── DATA RECORDS

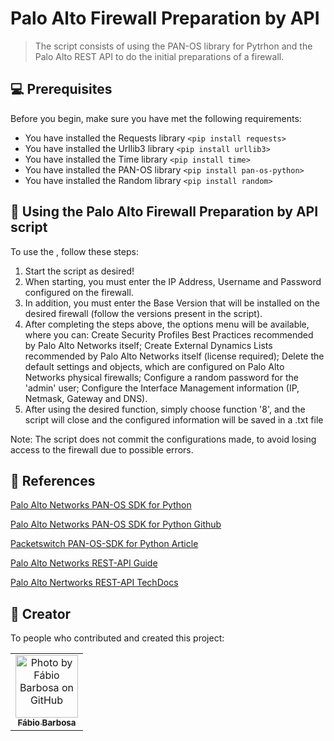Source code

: # Palo Alto Firewall Preparation by API

> The script consists of using the PAN-OS library for Pytrhon and the Palo Alto REST API to do the initial preparations of a firewall.

## 💻 Prerequisites

Before you begin, make sure you have met the following requirements:

* You have installed the Requests library `<pip install requests>`
* You have installed the Urllib3 library `<pip install urllib3>`
* You have installed the Time library `<pip install time>`
* You have installed the PAN-OS library `<pip install pan-os-python>`
* You have installed the Random library `<pip install random>`

## 🚀 Using the Palo Alto Firewall Preparation by API script

To use the <Palo Alto Firewall Preparation by API>, follow these steps:

1. Start the script as desired!
2. When starting, you must enter the IP Address, Username and Password configured on the firewall.
3. In addition, you must enter the Base Version that will be installed on the desired firewall (follow the versions present in the script).
4. After completing the steps above, the options menu will be available, where you can:
      Create Security Profiles Best Practices recommended by Palo Alto Networks itself;
      Create External Dynamics Lists recommended by Palo Alto Networks itself (license required);
      Delete the default settings and objects, which are configured on Palo Alto Networks physical firewalls;
      Configure a random password for the 'admin' user;
      Configure the Interface Management information (IP, Netmask, Gateway and DNS).
5. After using the desired function, simply choose function '8', and the script will close and the configured information will be saved in a .txt file

Note: The script does not commit the configurations made, to avoid losing access to the firewall due to possible errors.


## 📕 References

[Palo Alto Networks PAN-OS SDK for Python](https://pan-os-python.readthedocs.io/en/latest/)

[Palo Alto Networks PAN-OS SDK for Python Github](https://github.com/PaloAltoNetworks/pan-os-python)

[Packetswitch PAN-OS-SDK for Python Article](https://www.packetswitch.co.uk/automating-palo-alto-firewalls-panorama-with-pan-os-python/)

[Palo Alto Networks REST-API Guide](https://docs.paloaltonetworks.com/pan-os/11-0/pan-os-panorama-api/get-started-with-the-pan-os-rest-api/access-the-rest-api#id0e536ca4-6154-4188-b70f-227c2c113ec4)

[Palo Alto Nertworks REST-API TechDocs](https://docs.paloaltonetworks.com/develop/api#sort=relevancy&layout=card&numberOfResults=25)

## 🤝 Creator

To people who contributed and created this project:

<table>
  <tr>
    <td align="center">
      <a href="https://www.linkedin.com/in/fabiobarbtf/">
        <img src="https://avatars.githubusercontent.com/u/144133682" width="100px;" alt="Photo by Fábio Barbosa on GitHub"/><br>
        <sub>
          <b>Fábio Barbosa</b>
        </sub>
      </a>
    </td>
  </tr>
</table>

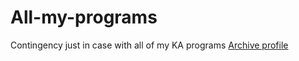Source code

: # All-my-programs
Contingency just in case with all of my KA programs
[Archive profile](https://www.khanacademy.org/profile/archivesp/projects)

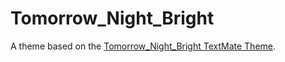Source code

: # Tomorrow_Night_Bright

A theme based on the [Tomorrow_Night_Bright TextMate Theme](http://colorsublime.com/theme/Tomorrow_Night_Bright).
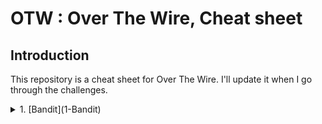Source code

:# OTW : Over The Wire, Cheat sheet

## Introduction

This repository is a cheat sheet for Over The Wire.
I'll update it when I go through the challenges.

<details><summary>1. [Bandit](1-Bandit)</summary>
<p>
    - [0](1-Bandit/0.md)
    - [0-1](1-Bandit/0-1.md)
    - [1-2](1-Bandit/1-2.md)
    - [2-3](1-Bandit/2-3.md)
    - 3-4
    - 4-5
    - 5-6
    - 6-7
    - 7-8
    - 8-9
    - 9-10
    - 10-11
    - 11-12
    - 12-13
    - 13-14
    - 14-15
    - 15-16
    - 16-17
    - 17-18
    - 18-19
    - 19-20
    - 20-21
    - 21-22
    - 22-23
    - 23-24
    - 24-25
    - 25-26
    - 26-27
    - 27-28
    - 28-29
    - 29-30
    - 30-31
    - 31-32
    - 32-33
    - 33-34

</p>
</details>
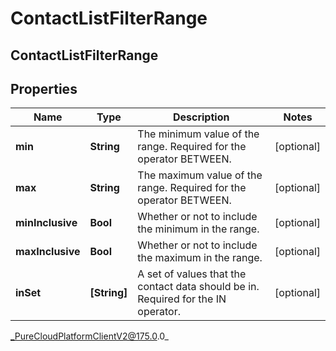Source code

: # ContactListFilterRange

## ContactListFilterRange

## Properties

|Name | Type | Description | Notes|
|------------ | ------------- | ------------- | -------------|
| **min** | **String** | The minimum value of the range. Required for the operator BETWEEN. | [optional] |
| **max** | **String** | The maximum value of the range. Required for the operator BETWEEN. | [optional] |
| **minInclusive** | **Bool** | Whether or not to include the minimum in the range. | [optional] |
| **maxInclusive** | **Bool** | Whether or not to include the maximum in the range. | [optional] |
| **inSet** | **[String]** | A set of values that the contact data should be in. Required for the IN operator. | [optional] |



_PureCloudPlatformClientV2@175.0.0_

────

• ACTION ITEM
What lines of the data contain the string "random"? List them.

• SOLUTION TO THIS PROBLEM
* You have installed the Random library `<pip install random>`
      Configure a random password for the 'admin' user;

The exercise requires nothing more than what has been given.